Ex-DPS Head Mestan Urges Dialogue on Oligarchy with Bulgaria's 'PMs'Domestic | February 28, 2016, Sunday // 13:27| views
Lyutvi Mestan, former head of Bulgaria's DPS party. File photo, BGNES
Former DPS party chair Lyutvi Mestan has said he is ready for a "deep conversation" about the oligarchs that have dominated Bulgaria for years, but has added "Prime Ministers" should also be involved.
Mestan on Sunday did an interview with private bTV station after launching his political project, Democrats for Responsibility, Solidarity and Tolerance (DOST), a day earlier.
He stopped short of naming specific Prime Ministers who he thinks should be involved in a conversation on oligarchy in Bulgaria.
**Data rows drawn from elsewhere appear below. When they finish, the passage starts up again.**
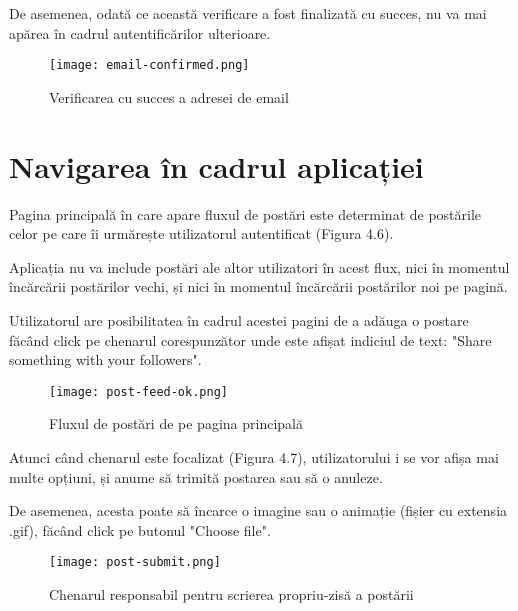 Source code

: De asemenea, odată ce această verificare a fost finalizată cu succes, nu va mai apărea în cadrul autentificărilor ulterioare.\newline
\bigskip

\begin{figure}[H]
	\begin{center}
		\texttt{[image: email-confirmed.png]}
		\caption{Verificarea cu succes a adresei de email}
	\end{center}
\end{figure}
\bigskip

\section{Navigarea în cadrul aplicației}

Pagina principală în care apare fluxul de postări este determinat de postările celor pe care îi urmărește utilizatorul autentificat (Figura 4.6).\newline
 
Aplicația nu va include postări ale altor utilizatori în acest flux, nici în momentul încărcării postărilor vechi, și nici în momentul încărcării postărilor noi pe pagină.\newline

Utilizatorul are posibilitatea în cadrul acestei pagini de a adăuga o postare făcând click pe chenarul corespunzător unde este afișat indiciul de text: "Share something with your followers".\newline
\bigskip

\begin{figure}[H]
	\begin{center}
		\texttt{[image: post-feed-ok.png]}
		\caption{Fluxul de postări de pe pagina principală}
	\end{center}
\end{figure}

Atunci când chenarul este focalizat (Figura 4.7), utilizatorului i se vor afișa mai multe opțiuni, și anume să trimită postarea sau să o anuleze.\newline

De asemenea, acesta poate să încarce o imagine sau o animație (fișier cu extensia .gif), făcând click pe butonul "Choose file".\newline
\bigskip

\begin{figure}[H]
	\begin{center}
		\texttt{[image: post-submit.png]}
		\caption{Chenarul responsabil pentru scrierea propriu-zisă a postării}
	\end{center}
\end{figure}

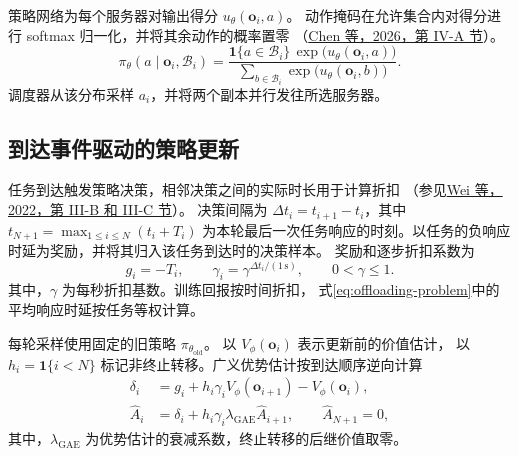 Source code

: \documentclass[UTF8,fontset=fandol]{ctexart}
\begin{document}
策略网络为每个服务器对输出得分 \(u_{\theta}(\boldsymbol{o}_i,a)\)。
动作掩码在允许集合内对得分进行 softmax 归一化，并将其余动作的概率置零
（\href{https://doi.org/10.1109/LWC.2026.3718001}{Chen 等，2026，第 IV-A 节}）。
\begin{equation}
  \pi_{\theta}(a\mid\boldsymbol{o}_i,\mathcal{B}_i)
  =
  \frac{\mathbf{1}\{a\in\mathcal{B}_i\}\,
        \exp\!\bigl(u_{\theta}(\boldsymbol{o}_i,a)\bigr)}
       {\sum_{b\in\mathcal{B}_i}
        \exp\!\bigl(u_{\theta}(\boldsymbol{o}_i,b)\bigr)} .
  \label{eq:masked-offloading-policy}
\end{equation}
调度器从该分布采样 \(a_i\)，并将两个副本并行发往所选服务器。

\subsection{到达事件驱动的策略更新}
\label{sec:event-driven-ppo-update}

任务到达触发策略决策，相邻决策之间的实际时长用于计算折扣
（参见\href{https://doi.org/10.1109/TWC.2022.3152573}{Wei 等，2022，第 III-B 和 III-C 节}）。
决策间隔为 \(\Delta t_i=t_{i+1}-t_i\)，其中 \(t_{N+1}=\max_{1\leq i\leq N}(t_i+T_i)\)
为本轮最后一次任务响应的时刻。以任务的负响应时延为奖励，并将其归入该任务到达时的决策样本。
奖励和逐步折扣系数为
\begin{equation}
  g_i=-T_i,\qquad
  \gamma_i=\gamma^{\Delta t_i/(1\,\mathrm{s})},\qquad 0<\gamma\leq 1 .
  \label{eq:offloading-reward-discount}
\end{equation}
其中，\(\gamma\) 为每秒折扣基数。训练回报按时间折扣，
式\eqref{eq:offloading-problem}中的平均响应时延按任务等权计算。

每轮采样使用固定的旧策略 \(\pi_{\theta_{\mathrm{old}}}\)。
以 \(V_{\phi}(\boldsymbol{o}_i)\) 表示更新前的价值估计，
以 \(h_i=\mathbf{1}\{i<N\}\) 标记非终止转移。广义优势估计按到达顺序逆向计算
\begin{equation}
  \begin{aligned}
    \delta_i &=
      g_i+h_i\gamma_i V_{\phi}(\boldsymbol{o}_{i+1})
          -V_{\phi}(\boldsymbol{o}_i),\\
    \widehat{A}_i &=
      \delta_i+h_i\gamma_i\lambda_{\mathrm{GAE}}\widehat{A}_{i+1},
      \qquad \widehat{A}_{N+1}=0 ,
  \end{aligned}
  \label{eq:time-discounted-gae}
\end{equation}
其中，\(\lambda_{\mathrm{GAE}}\) 为优势估计的衰减系数，终止转移的后继价值取零。
\end{document}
He admitted Delyan Peevski, a controversial lawmaker and media mogul, wields a significant influence on Bulgarian politics. Mestan headed the Movement for Rights and Freedoms (DPS), a predominantly ethnic Turk party, in the summer of 2013, when Peevski's appointment to the national security and counter-intelligence body DANS triggered nationwide protests.
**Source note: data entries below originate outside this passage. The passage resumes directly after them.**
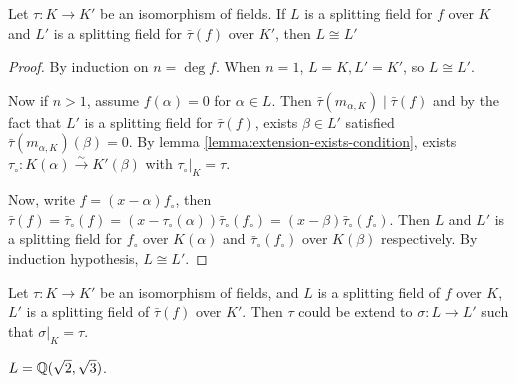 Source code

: \begin{theorem} \label{thm:two-splitting-field-are-isom}
  Let $\tau: K \to K'$ be an isomorphism of fields.
  If $L$ is a splitting field for $f$ over $K$ and $L'$ is a splitting field for $\bar\tau(f)$
  over $K'$, then $L \cong L'$

\begin{proof} \label{coro:extension-exists-splitting-field}
  By induction on $n = \deg f$. When $n = 1$, $L = K, L' = K'$, so $L \cong L'$.

  Now if $n > 1$, assume $f(\alpha) = 0$ for $\alpha \in L$. Then $\bar\tau(m_{\alpha, K}) \mid \bar\tau(f)$
  and by the fact that $L'$ is a splitting field for $\bar\tau(f)$, exists $\beta \in L'$ satisfied
  $\bar\tau(m_{\alpha, K})(\beta) = 0$. By lemma \ref{lemma:extension-exists-condition}, exists $\tau_{\circ}:
  K(\alpha) \xrightarrow\sim K'(\beta)$ with $\tau_\circ \big|_K = \tau$.

  Now, write $f = (x - \alpha) f_\circ$, then $\bar\tau(f) = \bar\tau_\circ(f) = (x - \tau_\circ(\alpha))
  \bar\tau_\circ(f_\circ) = (x - \beta) \bar\tau_\circ(f_\circ)$. Then $L$ and $L'$ is a splitting
  field for $f_{\circ}$ over $K(\alpha)$ and $\bar\tau_\circ(f_\circ)$ over $K(\beta)$ respectively.
  By induction hypothesis, $L \cong L'$.
\end{proof}
\end{theorem}

\begin{coro}
  Let $\tau: K \to K'$ be an isomorphism of fields, and
  $L$ is a splitting field of $f$ over $K$, $L'$ is a splitting field of $\bar\tau(f)$ over $K'$.
  Then $\tau$ could be extend to $\sigma: L \to L'$ such that $\sigma\big|_K = \tau$.
\end{coro}

\begin{example}
  $L = \mathbb{Q}(\sqrt{2}, \sqrt{3})$.
\end{example}
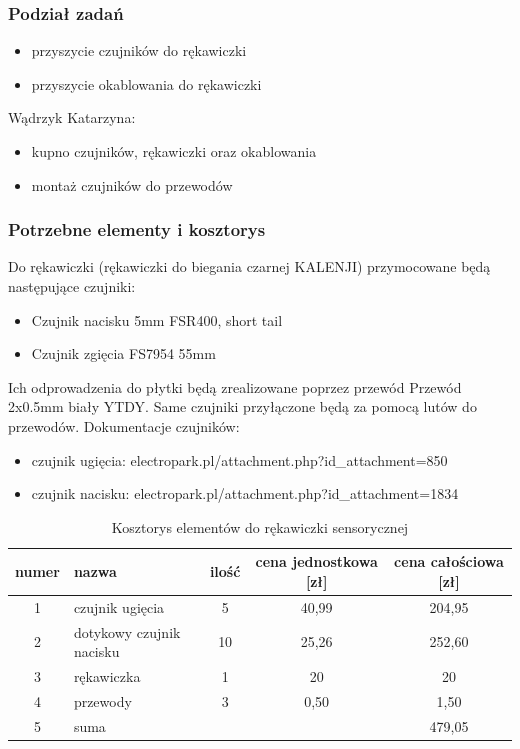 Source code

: \documentclass{article}
\begin{document}
\subsubsection{Podział zadań}
\begin{itemize}
    \item przyszycie czujników do rękawiczki
    \item przyszycie okablowania do rękawiczki
\end{itemize}
Wądrzyk Katarzyna:
\begin{itemize}
    \item kupno czujników, rękawiczki oraz okablowania
    \item montaż czujników do przewodów
\end{itemize}
\subsubsection{Potrzebne elementy i kosztorys}
Do rękawiczki (rękawiczki do biegania czarnej KALENJI) przymocowane będą następujące czujniki:
\begin{itemize}
    \item Czujnik nacisku 5mm FSR400, short tail
    \item Czujnik zgięcia FS7954 55mm
\end{itemize}
Ich odprowadzenia do płytki będą zrealizowane poprzez przewód Przewód 2x0.5mm biały YTDY.
Same czujniki przyłączone będą za pomocą lutów do przewodów.
Dokumentacje czujników:

\begin{itemize}
  \item czujnik ugięcia: electropark.pl/attachment.php?id\textit{\_}attachment=850
  \item czujnik nacisku: electropark.pl/attachment.php?id\textit{\_}attachment=1834

\end{itemize}

\begin{table}[ht!]
\centering
\caption{Kosztorys elementów do rękawiczki sensorycznej}
\begin{tabular}{|c|l|c|c|c|}
\hline
    numer & nazwa & ilość & cena jednostkowa [zł] & cena całościowa [zł] \\
 \hline
    1 & czujnik ugięcia & 5 & 40,99 & 204,95 \\
    2 & dotykowy czujnik nacisku & 10 & 25,26 & 252,60 \\
    3 & rękawiczka & 1 & 20 & 20 \\
    4 & przewody & 3 & 0,50 & 1,50 \\
    \hline
    5 & suma & & & 479,05\\
    \hline
\end{tabular}
\label{tab:rekawiczka}
\end{table}
\end{document}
However, he was dismissed as DPS leader and expelled from the party in December, after honorary chair Ahmed Dogan accused him of siding with Turkey in Ankara's spat with Moscow over the downing of a Russian warplane by Turkish Air Force.
In his interview with bTV Mestan reiterated he was determined to set up a "pro-NATO", "pro-EU", and "anti-oligarchic party".
He welcomed Prime Minister Boyko Borisov's move to halt a number of public tenders and praised him for realizing ties between some businesses and politicians cannot remain "hidden from the Bulgarian public."
He also argued that during his nearly three-year tenure at the helm of the DPS he had sought to dispel any doubts that the party was lobbying for "pro-Russian interests" and to clear it of its "image of an oligarchic party".
In Mestan's words, a "very well planned strategy" is in place to prevent the registration of the new party by portraying him as a "national traitor" in contrast to the "patriot", the latter being a clear reference to Dogan. The party is expected to be registered in April.
Some politicians, experts and media outlets have openly accused Mestan of launching DOST (the acronym also sounds and spells like a word for "friend" in Turkish) as a pro-Turkish, possibly even "pro-Islamic" party with ties to the government in Ankara, in a country where the Muslim minority that makes up some 10 percent of the population is considered largely secular.
Mestan denies the allegations, maintaining they are part of a smear campaign against him and disagrees there is any "interference of Ankara" in Bulgaria's domestic politics.
Earlie this week English-language Today's Zaman, citing publications in Bulgarian media, wrote that the son of Turkish President Erdogan, Bilal, had reportedly pledged USD 20 M in funds to DOST for the coming 20 months.